13. “Your hair looks like my poodle.”

Wow. Your poodle. Thanks for the compliment!

14. ‘’Your hair feels like a sponge!’’

*speechless*

15. ‘’Your hair looks wiry.’’

Bye.

16. ‘’Whats wrong with your hair?’’

Nothing. What’s wrong with you?

17. ”Why do you take so long to get ready?”

Never ask a girl with winged eyeliner or curly hair why she is late, ok?

18. ”Isn’t it hot under all that hair?”

It is. Obviously.

19. ‘’Why do you insist on going out with your hair looking like a crazy birds nest?’’

it’s not a crazy… wait a second. I need a moment.

but now that you mention it, a crazy birds nest sounds kinda cool actually.

20. ‘’Did you stick your finger in an electric socket?
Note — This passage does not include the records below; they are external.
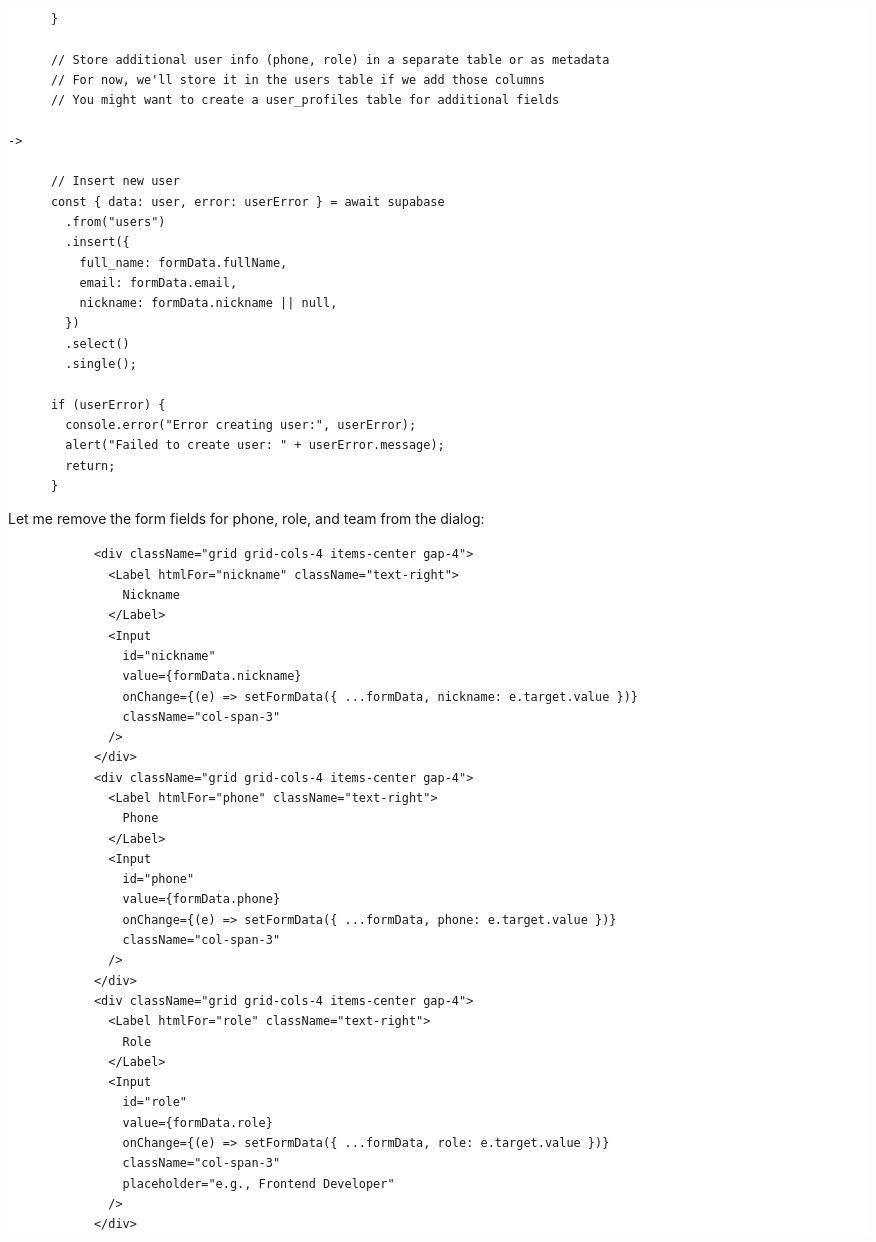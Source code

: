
 ```typescriptreact
      }

      // Store additional user info (phone, role) in a separate table or as metadata
      // For now, we'll store it in the users table if we add those columns
      // You might want to create a user_profiles table for additional fields

->

      // Insert new user
      const { data: user, error: userError } = await supabase
        .from("users")
        .insert({
          full_name: formData.fullName,
          email: formData.email,
          nickname: formData.nickname || null,
        })
        .select()
        .single();

      if (userError) {
        console.error("Error creating user:", userError);
        alert("Failed to create user: " + userError.message);
        return;
      }
```

Let me remove the form fields for phone, role, and team from the dialog:


```typescriptreact
            <div className="grid grid-cols-4 items-center gap-4">
              <Label htmlFor="nickname" className="text-right">
                Nickname
              </Label>
              <Input
                id="nickname"
                value={formData.nickname}
                onChange={(e) => setFormData({ ...formData, nickname: e.target.value })}
                className="col-span-3"
              />
            </div>
            <div className="grid grid-cols-4 items-center gap-4">
              <Label htmlFor="phone" className="text-right">
                Phone
              </Label>
              <Input
                id="phone"
                value={formData.phone}
                onChange={(e) => setFormData({ ...formData, phone: e.target.value })}
                className="col-span-3"
              />
            </div>
            <div className="grid grid-cols-4 items-center gap-4">
              <Label htmlFor="role" className="text-right">
                Role
              </Label>
              <Input
                id="role"
                value={formData.role}
                onChange={(e) => setFormData({ ...formData, role: e.target.value })}
                className="col-span-3"
                placeholder="e.g., Frontend Developer"
              />
            </div>
```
Har!’’

yah! Har! I’ve never heard that one before! So original.

21. ‘’So, you mean, like, you only wash your hair once a week? ick!’’

Yes. Sometimes only once per week. Bet it’s cleaner than yours!

22. ”Boing!”

Stop boing-ing our curls!

23. ‘’Come on! Jump in! I don’t understand why you wont go swimming with me…’’

Can’t. Hair on fleek.

24. ‘’Your hair actually looks really good today.’’

It actually looks good? Today? Wait… what do you mean? What happened to the other 6 days in the week?

25. ‘’Can I brush your hair for you? It looks like it needs to have a brush pulled through it.’’

no.

26. ‘’Can I play with your hair? It just looks so interesting!’’

no.

27. ‘’Doesn’t your hair grow? Its been the same length forever!’’

Of course it grows silly. It grows out first. Then down.

28. ‘’I could never deal with all of THAT curl that you have.’’

I can’t deal with YOU.

29. ‘’You looked better with straight hair.’’

Thanks for sharing your opinion.

30. ‘’Whoops! Sorry! Your hair is just too hard to cut.’’

What do you mean WHOOPS!? UGH, should have just gone to Kozma and Kozma for my curls.

31. ‘’Why do you go through so much conditioner?’’

So what? My hair needs hydration?

32. “Why does your hair need so much hydration?”

My hair is thirsty.

33. ‘’Straighten your hair. This is the dress code policy at this company. And your hair looks unprofessional.’’

Sorry, but you do know this is the 21st century and all?

34. ‘’I would go crazy if I had your hair type’’

Would you? Would you go crazy like this?

35. ‘’But wavy hair is easy to style because it’s not really that curly’’

No!

36. ‘’Look! I have curly hair like you!’’ *curling iron was used to curl hair*

37. ‘’Your hair looks really frizzy today!’’

Looks perfect to me!

38. ‘’Did you actually plan for your hair to look like that?’’

So rude. So very rude.

39. Stylist: ‘’I have a great idea! Let’s blow your hair straight today and use a flat iron!’’

Nope. No way.

40. Stylist: ‘’Have you ever considered having this permanently straightened?’’

Nope. Not going to happen.

41. Stylist: ‘’Come. Sit in my chair. Don’t worry, we can get rid of this mess.’’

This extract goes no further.